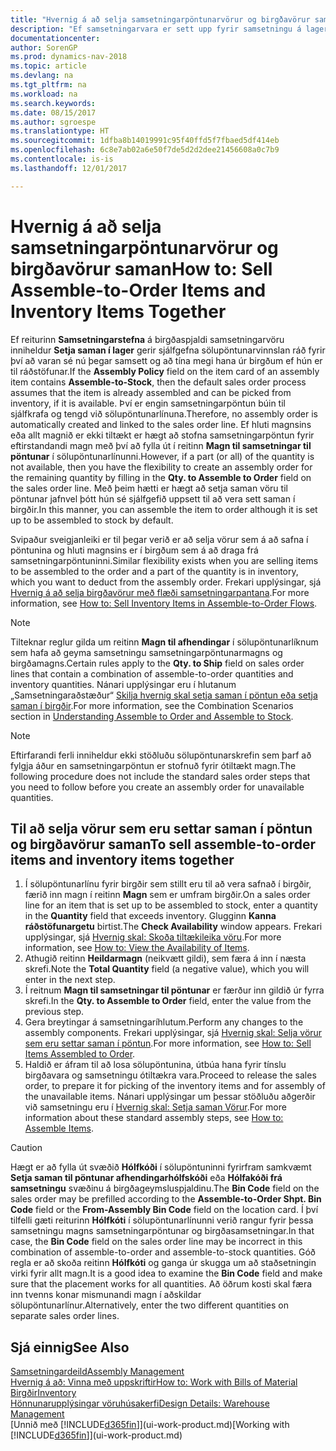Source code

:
 ```yaml
---
title: "Hvernig á að selja samsetningarpöntunarvörur og birgðavörur saman"
description: "Ef samsetningarvara er sett upp fyrir samsetningu á lager gerir sjálfgefna sölupöntunarvinnslan ráð fyrir því að varan sé nú þegar samsett og að tína megi hana úr birgðum ef hún er til ráðstöfunar. Ef hluti magnsins (eða allt magnið) er ekki tiltækt er hægt að stofna samsetningarpöntun fyrir eftirstandandi magn á fljótlegan hátt."
documentationcenter: 
author: SorenGP
ms.prod: dynamics-nav-2018
ms.topic: article
ms.devlang: na
ms.tgt_pltfrm: na
ms.workload: na
ms.search.keywords: 
ms.date: 08/15/2017
ms.author: sgroespe
ms.translationtype: HT
ms.sourcegitcommit: 1dfba8b14019991c95f40ffd5f7fbaed5df414eb
ms.openlocfilehash: 6c8e7ab02a6e50f7de5d2d2dee21456608a0c7b9
ms.contentlocale: is-is
ms.lasthandoff: 12/01/2017

---
```

# <a name="how-to-sell-assemble-to-order-items-and-inventory-items-together"></a><span data-ttu-id="d1dd9-104">Hvernig á að selja samsetningarpöntunarvörur og birgðavörur saman</span><span class="sxs-lookup"><span data-stu-id="d1dd9-104">How to: Sell Assemble-to-Order Items and Inventory Items Together</span></span>
<span data-ttu-id="d1dd9-105">Ef reiturinn **Samsetningarstefna** á birgðaspjaldi samsetningarvöru inniheldur **Setja saman í lager** gerir sjálfgefna sölupöntunarvinnslan ráð fyrir því að varan sé nú þegar samsett og að tína megi hana úr birgðum ef hún er til ráðstöfunar.</span><span class="sxs-lookup"><span data-stu-id="d1dd9-105">If the **Assembly Policy** field on the item card of an assembly item contains **Assemble-to-Stock**, then the default sales order process assumes that the item is already assembled and can be picked from inventory, if it is available.</span></span> <span data-ttu-id="d1dd9-106">Því er engin samsetningarpöntun búin til sjálfkrafa og tengd við sölupöntunarlínuna.</span><span class="sxs-lookup"><span data-stu-id="d1dd9-106">Therefore, no assembly order is automatically created and linked to the sales order line.</span></span> <span data-ttu-id="d1dd9-107">Ef hluti magnsins eða allt magnið er ekki tiltækt er hægt að stofna samsetningarpöntun fyrir eftirstandandi magn með því að fylla út í reitinn **Magn til samsetningar til pöntunar** í sölupöntunarlínunni.</span><span class="sxs-lookup"><span data-stu-id="d1dd9-107">However, if a part (or all) of the quantity is not available, then you have the flexibility to create an assembly order for the remaining quantity by filling in the **Qty. to Assemble to Order** field on the sales order line.</span></span> <span data-ttu-id="d1dd9-108">Með þeim hætti er hægt að setja saman vöru til pöntunar jafnvel þótt hún sé sjálfgefið uppsett til að vera sett saman í birgðir.</span><span class="sxs-lookup"><span data-stu-id="d1dd9-108">In this manner, you can assemble the item to order although it is set up to be assembled to stock by default.</span></span>  

<span data-ttu-id="d1dd9-109">Svipaður sveigjanleiki er til þegar verið er að selja vörur sem á að safna í pöntunina og hluti magnsins er í birgðum sem á að draga frá samsetningarpöntuninni.</span><span class="sxs-lookup"><span data-stu-id="d1dd9-109">Similar flexibility exists when you are selling items to be assembled to the order and a part of the quantity is in inventory, which you want to deduct from the assembly order.</span></span> <span data-ttu-id="d1dd9-110">Frekari upplýsingar, sjá [Hvernig á að selja birgðavörur með flæði samsetningarpantana](assembly-how-to-sell-inventory-items-in-assemble-to-order-flows.md).</span><span class="sxs-lookup"><span data-stu-id="d1dd9-110">For more information, see [How to: Sell Inventory Items in Assemble-to-Order Flows](assembly-how-to-sell-inventory-items-in-assemble-to-order-flows.md).</span></span>  

> [!NOTE]  
>  <span data-ttu-id="d1dd9-111">Tilteknar reglur gilda um reitinn **Magn til afhendingar** í sölupöntunarlíknum sem hafa að geyma samsetningu samsetningarpöntunarmagns og birgðamagns.</span><span class="sxs-lookup"><span data-stu-id="d1dd9-111">Certain rules apply to the **Qty. to Ship** field on sales order lines that contain a combination of assemble-to-order quantities and inventory quantities.</span></span> <span data-ttu-id="d1dd9-112">Nánari upplýsingar eru í hlutanum „Samsetningaraðstæður“ [Skilja hvernig skal setja saman í pöntun eða setja saman í birgðir](assembly-assemble-to-order-or-assemble-to-stock.md).</span><span class="sxs-lookup"><span data-stu-id="d1dd9-112">For more information, see the Combination Scenarios section in [Understanding Assemble to Order and Assemble to Stock](assembly-assemble-to-order-or-assemble-to-stock.md).</span></span>  

> [!NOTE]  
>  <span data-ttu-id="d1dd9-113">Eftirfarandi ferli inniheldur ekki stöðluðu sölupöntunarskrefin sem þarf að fylgja áður en samsetningarpöntun er stofnuð fyrir ótiltækt magn.</span><span class="sxs-lookup"><span data-stu-id="d1dd9-113">The following procedure does not include the standard sales order steps that you need to follow before you create an assembly order for unavailable quantities.</span></span>

## <a name="to-sell-assemble-to-order-items-and-inventory-items-together"></a><span data-ttu-id="d1dd9-114">Til að selja vörur sem eru settar saman í pöntun og birgðavörur saman</span><span class="sxs-lookup"><span data-stu-id="d1dd9-114">To sell assemble-to-order items and inventory items together</span></span>  
1.  <span data-ttu-id="d1dd9-115">Í sölupöntunarlínu fyrir birgðir sem stillt eru til að vera safnað í birgðir, færið inn magn í reitinn **Magn** sem er umfram birgðir.</span><span class="sxs-lookup"><span data-stu-id="d1dd9-115">On a sales order line for an item that is set up to be assembled to stock, enter a quantity in the **Quantity** field that exceeds inventory.</span></span> <span data-ttu-id="d1dd9-116">Glugginn **Kanna ráðstöfunargetu** birtist.</span><span class="sxs-lookup"><span data-stu-id="d1dd9-116">The **Check Availability** window appears.</span></span> <span data-ttu-id="d1dd9-117">Frekari upplýsingar, sjá [Hvernig skal: Skoða tiltækileika vöru](inventory-how-availability-overview.md).</span><span class="sxs-lookup"><span data-stu-id="d1dd9-117">For more information, see [How to: View the Availability of Items](inventory-how-availability-overview.md).</span></span> 
2.  <span data-ttu-id="d1dd9-118">Athugið reitinn **Heildarmagn** (neikvætt gildi), sem færa á inn í næsta skrefi.</span><span class="sxs-lookup"><span data-stu-id="d1dd9-118">Note the **Total Quantity** field (a negative value), which you will enter in the next step.</span></span>  
3.  <span data-ttu-id="d1dd9-119">Í reitnum **Magn til samsetningar til pöntunar** er færður inn gildið úr fyrra skrefi.</span><span class="sxs-lookup"><span data-stu-id="d1dd9-119">In the **Qty. to Assemble to Order** field, enter the value from the previous step.</span></span>  
4.  <span data-ttu-id="d1dd9-120">Gera breytingar á samsetningaríhlutum.</span><span class="sxs-lookup"><span data-stu-id="d1dd9-120">Perform any changes to the assembly components.</span></span> <span data-ttu-id="d1dd9-121">Frekari upplýsingar, sjá [Hvernig skal: Selja vörur sem eru settar saman í pöntun](assembly-how-to-sell-items-assembled-to-order.md).</span><span class="sxs-lookup"><span data-stu-id="d1dd9-121">For more information, see [How to: Sell Items Assembled to Order](assembly-how-to-sell-items-assembled-to-order.md).</span></span>  
5.  <span data-ttu-id="d1dd9-122">Haldið er áfram til að losa sölupöntunina, útbúa hana fyrir tínslu birgðavara og samsetningu ótiltækra vara.</span><span class="sxs-lookup"><span data-stu-id="d1dd9-122">Proceed to release the sales order, to prepare it for picking of the inventory items and for assembly of the unavailable items.</span></span> <span data-ttu-id="d1dd9-123">Nánari upplýsingar um þessar stöðluðu aðgerðir við samsetningu eru í [Hvernig skal: Setja saman Vörur](assembly-how-to-assemble-items.md).</span><span class="sxs-lookup"><span data-stu-id="d1dd9-123">For more information about these standard assembly steps, see [How to: Assemble Items](assembly-how-to-assemble-items.md).</span></span>  

> [!CAUTION]  
>  <span data-ttu-id="d1dd9-124">Hægt er að fylla út svæðið **Hólfkóði** í sölupöntuninni fyrirfram samkvæmt **Setja saman til pöntunar afhendingarhólfskóði** eða **Hólfakóði frá samsetningu** svæðinu á birgðageymsluspjaldinu.</span><span class="sxs-lookup"><span data-stu-id="d1dd9-124">The **Bin Code** field on the sales order may be prefilled according to the **Assemble-to-Order Shpt. Bin Code** field or the **From-Assembly Bin Code** field on the location card.</span></span> <span data-ttu-id="d1dd9-125">Í því tilfelli gæti reiturinn **Hólfkóti** í sölupöntunarlínunni verið rangur fyrir þessa samsetningu magns samsetningarpöntunar og birgðasamsetningar.</span><span class="sxs-lookup"><span data-stu-id="d1dd9-125">In that case, the **Bin Code** field on the sales order line may be incorrect in this combination of assemble-to-order and assemble-to-stock quantities.</span></span> <span data-ttu-id="d1dd9-126">Góð regla er að skoða reitinn **Hólfkóti** og ganga úr skugga um að staðsetningin virki fyrir allt magn.</span><span class="sxs-lookup"><span data-stu-id="d1dd9-126">It is a good idea to examine the **Bin Code** field and make sure that the placement works for all quantities.</span></span> <span data-ttu-id="d1dd9-127">Að öðrum kosti skal færa inn tvenns konar mismunandi magn í aðskildar sölupöntunarlínur.</span><span class="sxs-lookup"><span data-stu-id="d1dd9-127">Alternatively, enter the two different quantities on separate sales order lines.</span></span>  

## <a name="see-also"></a><span data-ttu-id="d1dd9-128">Sjá einnig</span><span class="sxs-lookup"><span data-stu-id="d1dd9-128">See Also</span></span>  
[<span data-ttu-id="d1dd9-129">Samsetningardeild</span><span class="sxs-lookup"><span data-stu-id="d1dd9-129">Assembly Management</span></span>](assembly-assemble-items.md)  
[<span data-ttu-id="d1dd9-130">Hvernig á að: Vinna með uppskriftir</span><span class="sxs-lookup"><span data-stu-id="d1dd9-130">How to: Work with Bills of Material</span></span>](inventory-how-work-BOMs.md)  
[<span data-ttu-id="d1dd9-131">Birgðir</span><span class="sxs-lookup"><span data-stu-id="d1dd9-131">Inventory</span></span>](inventory-manage-inventory.md)  
[<span data-ttu-id="d1dd9-132">Hönnunarupplýsingar vöruhúsakerfi</span><span class="sxs-lookup"><span data-stu-id="d1dd9-132">Design Details: Warehouse Management</span></span>](design-details-warehouse-management.md)  
<span data-ttu-id="d1dd9-133">[Unnið með [!INCLUDE[d365fin](includes/d365fin_md.md)]](ui-work-product.md)</span><span class="sxs-lookup"><span data-stu-id="d1dd9-133">[Working with [!INCLUDE[d365fin](includes/d365fin_md.md)]](ui-work-product.md)</span></span>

**********

Problem to work on:
In the material above, find each line containing the word "with" and copy it.

Solution to this task:
[<span data-ttu-id="d1dd9-130">Hvernig á að: Vinna með uppskriftir</span><span class="sxs-lookup"><span data-stu-id="d1dd9-130">How to: Work with Bills of Material</span></span>](inventory-how-work-BOMs.md)  
<span data-ttu-id="d1dd9-133">[Unnið með [!INCLUDE[d365fin](includes/d365fin_md.md)]](ui-work-product.md)</span><span class="sxs-lookup"><span data-stu-id="d1dd9-133">[Working with [!INCLUDE[d365fin](includes/d365fin_md.md)]](ui-work-product.md)</span></span>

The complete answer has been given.